> _Task statement_
Across the whole listing, filter for the string "hyperlinks" and copy every line that has it.

> _Source data_
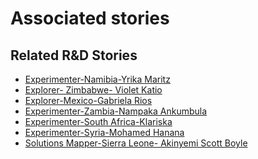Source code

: # Associated stories

<!-- !!DO NOT REMOVE!! start autogenerated hyperlinks -->
## Related R&D Stories
- [Experimenter\-Namibia\-Yrika Maritz](/RnD-Archive/stories/?doc=Experimenters_NAM)
- [Explorer\- Zimbabwe\- Violet Katio](/RnD-Archive/stories/?doc=Explorers_ZWE)
- [Explorer\-Mexico\-Gabriela Rios](/RnD-Archive/stories/?doc=Explorers_MEX)
- [Experimenter\-Zambia\-Nampaka Ankumbula](/RnD-Archive/stories/?doc=Experimenters_ZMB)
- [Experimenter\-South Africa\-Klariska ](/RnD-Archive/stories/?doc=Experimenters_ZAF)
- [Experimenter\-Syria\-Mohamed Hanana](/RnD-Archive/stories/?doc=Experimenters_SYR)
- [Solutions Mapper\-Sierra Leone\- Akinyemi Scott Boyle  ](/RnD-Archive/stories/?doc=SolutionMappers_SLE)
<!-- !!DO NOT REMOVE!! end autogenerated hyperlinks -->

> _Your response_
<!-- !!DO NOT REMOVE!! start autogenerated hyperlinks -->
<!-- !!DO NOT REMOVE!! end autogenerated hyperlinks -->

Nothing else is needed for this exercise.